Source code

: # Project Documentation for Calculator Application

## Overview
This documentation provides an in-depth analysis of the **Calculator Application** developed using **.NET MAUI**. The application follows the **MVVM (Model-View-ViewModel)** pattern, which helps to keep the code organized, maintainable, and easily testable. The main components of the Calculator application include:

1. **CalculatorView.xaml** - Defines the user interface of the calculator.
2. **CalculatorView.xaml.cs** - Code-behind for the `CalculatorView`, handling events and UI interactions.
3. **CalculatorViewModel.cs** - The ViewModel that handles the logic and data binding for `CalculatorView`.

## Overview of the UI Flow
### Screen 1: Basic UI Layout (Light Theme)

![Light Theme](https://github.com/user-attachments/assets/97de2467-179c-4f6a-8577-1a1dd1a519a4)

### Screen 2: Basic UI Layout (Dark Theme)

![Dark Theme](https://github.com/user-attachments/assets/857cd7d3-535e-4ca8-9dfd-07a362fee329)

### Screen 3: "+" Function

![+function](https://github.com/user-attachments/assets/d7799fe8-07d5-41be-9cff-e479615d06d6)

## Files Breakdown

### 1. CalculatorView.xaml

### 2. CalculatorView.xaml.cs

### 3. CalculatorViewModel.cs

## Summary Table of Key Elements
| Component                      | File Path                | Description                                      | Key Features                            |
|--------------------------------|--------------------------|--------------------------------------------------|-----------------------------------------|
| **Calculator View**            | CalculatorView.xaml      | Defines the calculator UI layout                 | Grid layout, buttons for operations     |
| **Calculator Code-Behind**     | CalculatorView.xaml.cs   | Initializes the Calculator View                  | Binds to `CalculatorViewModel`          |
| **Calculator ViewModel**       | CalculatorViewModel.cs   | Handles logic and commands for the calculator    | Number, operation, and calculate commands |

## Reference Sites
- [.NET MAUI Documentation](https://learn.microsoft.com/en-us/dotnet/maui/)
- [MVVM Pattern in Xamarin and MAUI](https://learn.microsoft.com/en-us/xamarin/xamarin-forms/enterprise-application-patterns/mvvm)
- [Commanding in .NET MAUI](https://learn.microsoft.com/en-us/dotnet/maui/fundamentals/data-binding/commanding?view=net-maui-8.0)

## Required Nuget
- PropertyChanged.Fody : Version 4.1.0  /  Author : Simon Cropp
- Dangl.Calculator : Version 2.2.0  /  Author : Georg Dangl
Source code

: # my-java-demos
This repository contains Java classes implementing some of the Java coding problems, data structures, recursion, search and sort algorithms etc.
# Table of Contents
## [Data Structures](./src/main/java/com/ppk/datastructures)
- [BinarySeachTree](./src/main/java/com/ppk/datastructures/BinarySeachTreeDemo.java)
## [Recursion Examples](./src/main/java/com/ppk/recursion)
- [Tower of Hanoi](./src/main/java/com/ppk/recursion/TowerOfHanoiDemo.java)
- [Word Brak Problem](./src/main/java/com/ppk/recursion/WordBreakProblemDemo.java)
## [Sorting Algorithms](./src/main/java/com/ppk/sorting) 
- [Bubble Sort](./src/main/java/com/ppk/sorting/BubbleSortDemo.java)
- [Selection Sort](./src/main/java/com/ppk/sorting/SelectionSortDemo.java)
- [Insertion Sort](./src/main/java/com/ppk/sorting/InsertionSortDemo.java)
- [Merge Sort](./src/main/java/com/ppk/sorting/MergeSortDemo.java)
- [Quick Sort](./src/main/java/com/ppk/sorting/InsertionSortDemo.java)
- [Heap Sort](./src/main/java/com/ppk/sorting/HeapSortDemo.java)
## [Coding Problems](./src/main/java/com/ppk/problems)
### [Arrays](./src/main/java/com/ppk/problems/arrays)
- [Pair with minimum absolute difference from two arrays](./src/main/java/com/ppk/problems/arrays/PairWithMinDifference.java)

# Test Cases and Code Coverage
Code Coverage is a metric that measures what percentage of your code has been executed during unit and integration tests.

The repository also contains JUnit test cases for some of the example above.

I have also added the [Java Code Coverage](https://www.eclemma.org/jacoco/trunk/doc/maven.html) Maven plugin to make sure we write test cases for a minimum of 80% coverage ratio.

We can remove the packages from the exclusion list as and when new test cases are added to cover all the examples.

|---|

• [Task statement] Nothing but the exact lines of the data above, from the line containing "# Table of Contents" through the last, should appear in the answer.

• [Exercise response]
# Table of Contents
## [Data Structures](./src/main/java/com/ppk/datastructures)
- [BinarySeachTree](./src/main/java/com/ppk/datastructures/BinarySeachTreeDemo.java)
## [Recursion Examples](./src/main/java/com/ppk/recursion)
- [Tower of Hanoi](./src/main/java/com/ppk/recursion/TowerOfHanoiDemo.java)
- [Word Brak Problem](./src/main/java/com/ppk/recursion/WordBreakProblemDemo.java)
## [Sorting Algorithms](./src/main/java/com/ppk/sorting) 
- [Bubble Sort](./src/main/java/com/ppk/sorting/BubbleSortDemo.java)
- [Selection Sort](./src/main/java/com/ppk/sorting/SelectionSortDemo.java)
- [Insertion Sort](./src/main/java/com/ppk/sorting/InsertionSortDemo.java)
- [Merge Sort](./src/main/java/com/ppk/sorting/MergeSortDemo.java)
- [Quick Sort](./src/main/java/com/ppk/sorting/InsertionSortDemo.java)
- [Heap Sort](./src/main/java/com/ppk/sorting/HeapSortDemo.java)
## [Coding Problems](./src/main/java/com/ppk/problems)
### [Arrays](./src/main/java/com/ppk/problems/arrays)
- [Pair with minimum absolute difference from two arrays](./src/main/java/com/ppk/problems/arrays/PairWithMinDifference.java)

# Test Cases and Code Coverage
Code Coverage is a metric that measures what percentage of your code has been executed during unit and integration tests.

The repository also contains JUnit test cases for some of the example above.

I have also added the [Java Code Coverage](https://www.eclemma.org/jacoco/trunk/doc/maven.html) Maven plugin to make sure we write test cases for a minimum of 80% coverage ratio.

We can remove the packages from the exclusion list as and when new test cases are added to cover all the examples.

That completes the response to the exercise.